President Bush declared flood-stricken central Indiana a disaster area Saturday, but the soggy area was pretty much spared the snow and ice brought to the Midwest by a wintry storm threatening travel by land and air.
Rain moistened a parched part of the West, and snow fell in the Plains and Rocky Mountains.Bush signed a disaster declaration triggering release of federal aid for residents and businesses suffering particularly serious damage from a week of storm-fed floods in six Indiana counties, White House spokesman Bill Harlow said.
But precipitation was very light in central Indiana mid-Saturday, with freezing drizzle reported in Indianapolis, the National Weather Service said.
Rivers were receding in most of the swamped areas of Illinois and Indiana, but parts of the Ohio, Mississippi and Wabash rivers remained over their banks and residents of Gibson County, Indiana, were told to consider evacuating because of rising waters in the Wabash, expected to be 3 miles wide in southern Indiana.
The Wabash, which runs between Indiana and Illinois, was not expected to crest in places until Wednesday, and was rushing along at more than 10 feet above flood stage in several towns.
The flooded Ohio River, which was lapping at the service door of Riverfront Stadium in Cincinnati, the site of a professional football playoff game scheduled for Sunday, was receding as was the swollen Mississippi River.
The weather service said a fresh storm moved into Illinois early Saturday, and that by 6 a.m. 5 inches of snow had fallen in the Moline area.
The snow in northern Illinois and freezing rain in the southern half of the state made travel treacherous and gave residents good reason to stay home for the weekend.
Chicago aviation spokeswoman Lisa Howard said O'Hare International Airport had received 2 inches of snow by midday. Runways were open, but air travelers were told to expect delays of from 45 minutes to 90 minutes.
"It's still snowing pretty heavily out here (O'Hare)," Howard said. "At Midway Airport we only have one runway open."
All 230 Chicago road-clearing trucks were dispatched shortly after 2 a.m., but early morning highway and tollway conditions deteriorated because crews could not keep up with the snow.
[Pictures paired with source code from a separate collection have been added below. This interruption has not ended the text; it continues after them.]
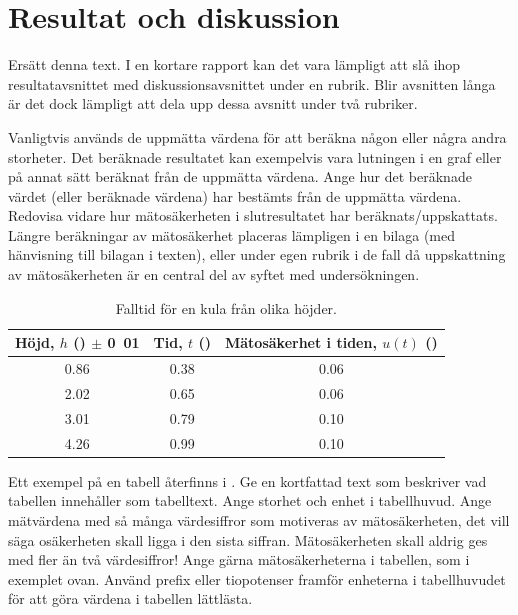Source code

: \documentclass[a4paper,nologo]{miunart} %
\begin{document}
\section{Resultat och diskussion}
\label{sec:results}
Ersätt denna text.
I en kortare rapport kan det vara lämpligt att slå ihop resultatavsnittet med 
diskussionsavsnittet under en rubrik.
Blir avsnitten långa är det dock lämpligt att dela upp dessa avsnitt under två 
rubriker.

Vanligtvis används de uppmätta värdena för att beräkna någon eller några andra 
storheter.
Det beräknade resultatet kan exempelvis vara lutningen i en graf eller på annat 
sätt beräknat från de uppmätta värdena.
Ange hur det beräknade värdet (eller beräknade värdena) har bestämts från de 
uppmätta värdena.
Redovisa vidare hur mätosäkerheten i slutresultatet har beräknats/uppskattats.
Längre beräkningar av mätosäkerhet placeras lämpligen i en bilaga (med 
hänvisning till bilagan i texten), eller under egen rubrik i de fall då 
uppskattning av mätosäkerheten är en central del av syftet med undersökningen.

\begin{table}
	\centering
	\begin{tabular}{ccc}
		\hline\hline
		\textbf{Höjd, \(h\) (\metre) \(\pm\) \unit{0.01}{\metre}} &
		\textbf{Tid, \(t\) (\second)} &
		\textbf{Mätosäkerhet i tiden, \(u(t)\) (\second)} \\
		\hline
		0.86 &	0.38 &	0.06 \\
		2.02 &	0.65 &	0.06 \\
		3.01 &	0.79 &	0.10 \\
		4.26 &	0.99 &	0.10 \\
		\hline\hline
	\end{tabular}
	\caption{Falltid för en kula från olika höjder.}
	\label{tab:kula}
\end{table}

Ett exempel på en tabell återfinns i .
Ge en kortfattad text som beskriver vad tabellen innehåller som tabelltext.
Ange storhet och enhet i tabellhuvud.
Ange mätvärdena med så många värdesiffror som motiveras av mätosäkerheten, det 
vill säga osäkerheten skall ligga i den sista siffran.
Mätosäkerheten skall aldrig ges med fler än två värdesiffror!
Ange gärna mätosäkerheterna i tabellen, som i exemplet ovan.
Använd prefix eller tiopotenser framför enheterna i tabellhuvudet för att göra 
värdena i tabellen lättlästa.
\end{document}
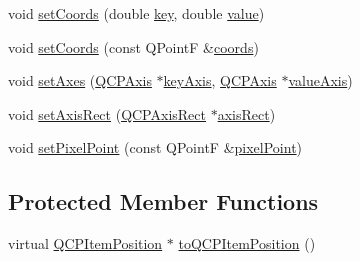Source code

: \begin{DoxyCompactItemize}
\item 
void \hyperlink{class_q_c_p_item_position_aa988ba4e87ab684c9021017dcaba945f}{set\+Coords} (double \hyperlink{class_q_c_p_item_position_ac3cb2bddf5f89e5181830be30b93d090}{key}, double \hyperlink{class_q_c_p_item_position_a6817f7356d3a2b63e8446c6b6106dae1}{value})
\item 
void \hyperlink{class_q_c_p_item_position_acc70b3abc143287f806e5f154e5e07b0}{set\+Coords} (const Q\+Point\+F \&\hyperlink{class_q_c_p_item_position_a253d7adbb6d46299bd6cbc31aa8819f1}{coords})
\item 
void \hyperlink{class_q_c_p_item_position_a2185f45c75ac8cb9be89daeaaad50e37}{set\+Axes} (\hyperlink{class_q_c_p_axis}{Q\+C\+P\+Axis} $\ast$\hyperlink{class_q_c_p_item_position_ab99de7ae5766d246defb2de9f47eaf51}{key\+Axis}, \hyperlink{class_q_c_p_axis}{Q\+C\+P\+Axis} $\ast$\hyperlink{class_q_c_p_item_position_a8d3a039fb2e69df86b4015daa30dfd2d}{value\+Axis})
\item 
void \hyperlink{class_q_c_p_item_position_a0cd9b326fb324710169e92e8ca0041c2}{set\+Axis\+Rect} (\hyperlink{class_q_c_p_axis_rect}{Q\+C\+P\+Axis\+Rect} $\ast$\hyperlink{class_q_c_p_item_position_a7f10fa702a324880cc4de958f434cec7}{axis\+Rect})
\item 
void \hyperlink{class_q_c_p_item_position_ab404e56d9ac2ac2df0382c57933a71ef}{set\+Pixel\+Point} (const Q\+Point\+F \&\hyperlink{class_q_c_p_item_position_ae490f9c76ee2ba33752c495d3b6e8fb5}{pixel\+Point})
\end{DoxyCompactItemize}
\subsection*{Protected Member Functions}
\begin{DoxyCompactItemize}
\item 
virtual \hyperlink{class_q_c_p_item_position}{Q\+C\+P\+Item\+Position} $\ast$ \hyperlink{class_q_c_p_item_position_a577a7efc601df85a20b3e709d1ac320e}{to\+Q\+C\+P\+Item\+Position} ()
\end{DoxyCompactItemize}
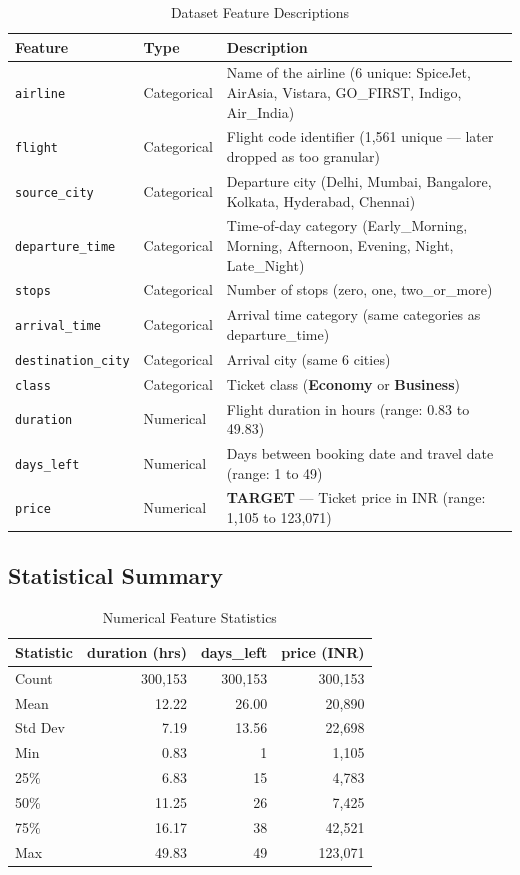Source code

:\documentclass[12pt, a4paper]{article}
\newcommand{\rupee}{\text{₹}}
\begin{document}
\begin{table}[H]
\centering
\caption{Dataset Feature Descriptions}
\begin{tabularx}{\textwidth}{l l X}
\toprule
\textbf{Feature} & \textbf{Type} & \textbf{Description} \\
\midrule
\texttt{airline} & Categorical & Name of the airline (6 unique: SpiceJet, AirAsia, Vistara, GO\_FIRST, Indigo, Air\_India) \\
\texttt{flight} & Categorical & Flight code identifier (1,561 unique — later dropped as too granular) \\
\texttt{source\_city} & Categorical & Departure city (Delhi, Mumbai, Bangalore, Kolkata, Hyderabad, Chennai) \\
\texttt{departure\_time} & Categorical & Time-of-day category (Early\_Morning, Morning, Afternoon, Evening, Night, Late\_Night) \\
\texttt{stops} & Categorical & Number of stops (zero, one, two\_or\_more) \\
\texttt{arrival\_time} & Categorical & Arrival time category (same categories as departure\_time) \\
\texttt{destination\_city} & Categorical & Arrival city (same 6 cities) \\
\texttt{class} & Categorical & Ticket class (\textbf{Economy} or \textbf{Business}) \\
\texttt{duration} & Numerical & Flight duration in hours (range: 0.83 to 49.83) \\
\texttt{days\_left} & Numerical & Days between booking date and travel date (range: 1 to 49) \\
\texttt{price} & Numerical & \textbf{TARGET} — Ticket price in INR (range: \rupee1,105 to \rupee123,071) \\
\bottomrule
\end{tabularx}
\end{table}

\subsection{Statistical Summary}

\begin{table}[H]
\centering
\caption{Numerical Feature Statistics}
\begin{tabular}{lrrr}
\toprule
\textbf{Statistic} & \textbf{duration (hrs)} & \textbf{days\_left} & \textbf{price (INR)} \\
\midrule
Count   & 300,153 & 300,153 & 300,153 \\
Mean    & 12.22   & 26.00   & 20,890 \\
Std Dev & 7.19    & 13.56   & 22,698 \\
Min     & 0.83    & 1       & 1,105 \\
25\%    & 6.83    & 15      & 4,783 \\
50\%    & 11.25   & 26      & 7,425 \\
75\%    & 16.17   & 38      & 42,521 \\
Max     & 49.83   & 49      & 123,071 \\
\bottomrule
\end{tabular}
\end{table}
\end{document}
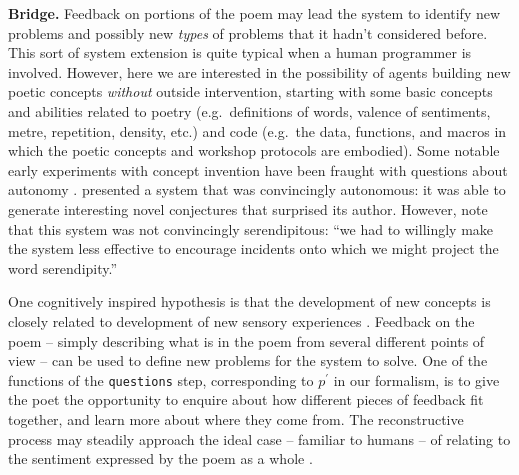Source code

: \noindent \textbf{Bridge.}
Feedback on portions of the poem may lead the system to identify new
problems and possibly new \emph{types} of problems that it hadn't
considered before.  %
This sort of system extension is quite typical when a human programmer
is involved.  However, here we are interested in the possibility of
agents building new poetic concepts \emph{without} outside
intervention, starting with some basic concepts and abilities related
to poetry (e.g.~definitions of words, valence of sentiments, metre,
repetition, density, etc.) and code (e.g.~the data, functions, and
macros in which the poetic concepts and workshop protocols are
embodied).  Some notable early experiments with concept invention have
been fraught with questions about autonomy
\cite{ritchie1984case,lenat1984and}. 
presented a system that was convincingly autonomous: it was able to
generate interesting novel conjectures that surprised its author.
However,  note that this system was not
convincingly serendipitous: ``we had to willingly make the system less
effective to encourage incidents onto which we might project the word
serendipity.''

One cognitively inspired hypothesis is that 
the development of new concepts is closely related to development of new
sensory experiences \cite{milan2013kiki}.  
%
Feedback on the poem -- simply describing what
is in the poem from several different points of view -- can be used to
define new problems for the system to solve.
One of the functions of the {\tt questions} step, corresponding to $p^{\prime}$ in
our formalism, is to give the poet the opportunity to enquire about
how different pieces of feedback fit together, and learn more about
where they come from.  The reconstructive process may steadily approach the ideal case --
familiar to humans -- of relating to the sentiment expressed by the
poem as a whole \cite[p. 209]{bergson1983creative}.\par\medskip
Officials reported many accidents but no serious injuries and no roads were closed.
Before hitting Illinois the wintry storm dumped ice and snow on the Plains.
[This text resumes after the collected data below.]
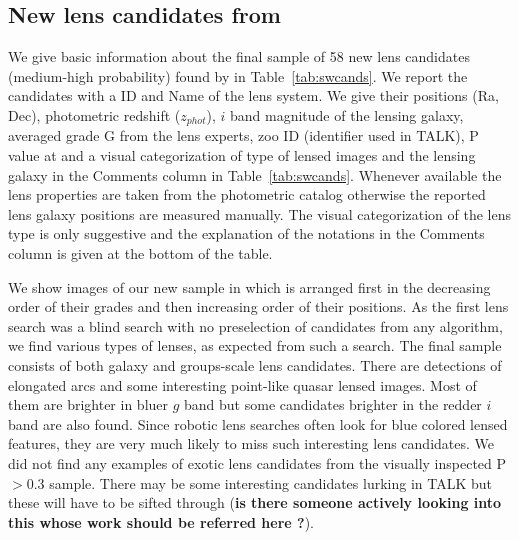 \documentclass[useAMS,usenatbib,a4paper]{mn2e}
\begin{document}

\subsection{New lens candidates from \sw}
\label{sec:results:newcand}

We give basic information about the final sample of 58 new lens
candidates (medium-high probability) found by \sw in
Table~\ref{tab:swcands}. We report the candidates with a \sw ID and Name of the
lens system. We give their positions (Ra, Dec), photometric redshift
($z_{phot}$), $i$ band magnitude of the lensing galaxy, averaged grade G from
the lens experts, zoo ID (identifier used in TALK), P
value at \StageTwo and a visual categorization of type of lensed images and the
lensing galaxy in the Comments column in Table~\ref{tab:swcands}. Whenever
available the lens properties are taken from the \cfhtls photometric catalog
\citep{Coupon2009} otherwise the reported lens galaxy positions are measured
manually. The visual categorization of the lens type is only suggestive and the
explanation of the notations in the Comments column is given at the bottom of
the table.

We show images of our new sample in  which is arranged
first in the decreasing order of their grades and then increasing order
of their positions. As the first lens search was a blind search with no
preselection of candidates from any algorithm, we find various types of
lenses, as expected from such a search. The final sample consists of
both galaxy and groups-scale lens candidates. There are detections of
elongated arcs and some interesting point-like quasar lensed images.
Most of them are brighter in bluer $g$ band but some candidates brighter
in the redder $i$ band are also found. Since robotic lens searches often
look for blue colored lensed features, they are very much likely to miss
such interesting lens candidates.  We did not find any examples of
exotic lens candidates from the visually inspected P$>0.3$ sample. There
may be some interesting candidates lurking in TALK but these will have
to be sifted through ({\bf is there someone actively looking into this
whose work should be referred here ?}). 
\end{document}
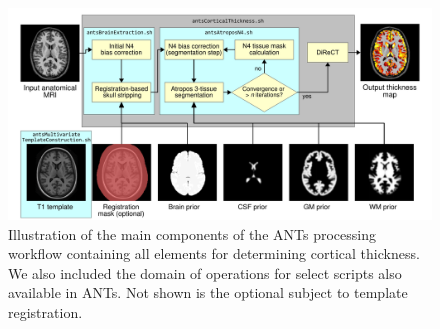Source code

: %
%



\begin{figure}
  \centering
  \includegraphics[width=180mm]{Figures/Kapowski_pipeline2.pdf}
  \caption{Illustration of the main components of the ANTs processing 
  workflow containing all elements for determining cortical thickness. 
  We also included the domain of operations for select scripts also available
  in ANTs.
  Not shown is the optional subject to template registration.}
  \label{fig:pipeline}
\end{figure}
About 3 inches of snow was recorded in Omaha, and 2 inches fell in Iowa, while freezing rain covered roads in Missouri with a sheet of ice.
A second storm pounded the southwest mountains of Colorado and was expected to dump up to 8 inches of snow, while snow fell through the night in the northern and central mountains.
Scattered showers fell across Southern California for the second straight day, easing drought conditions that have persisted for four years.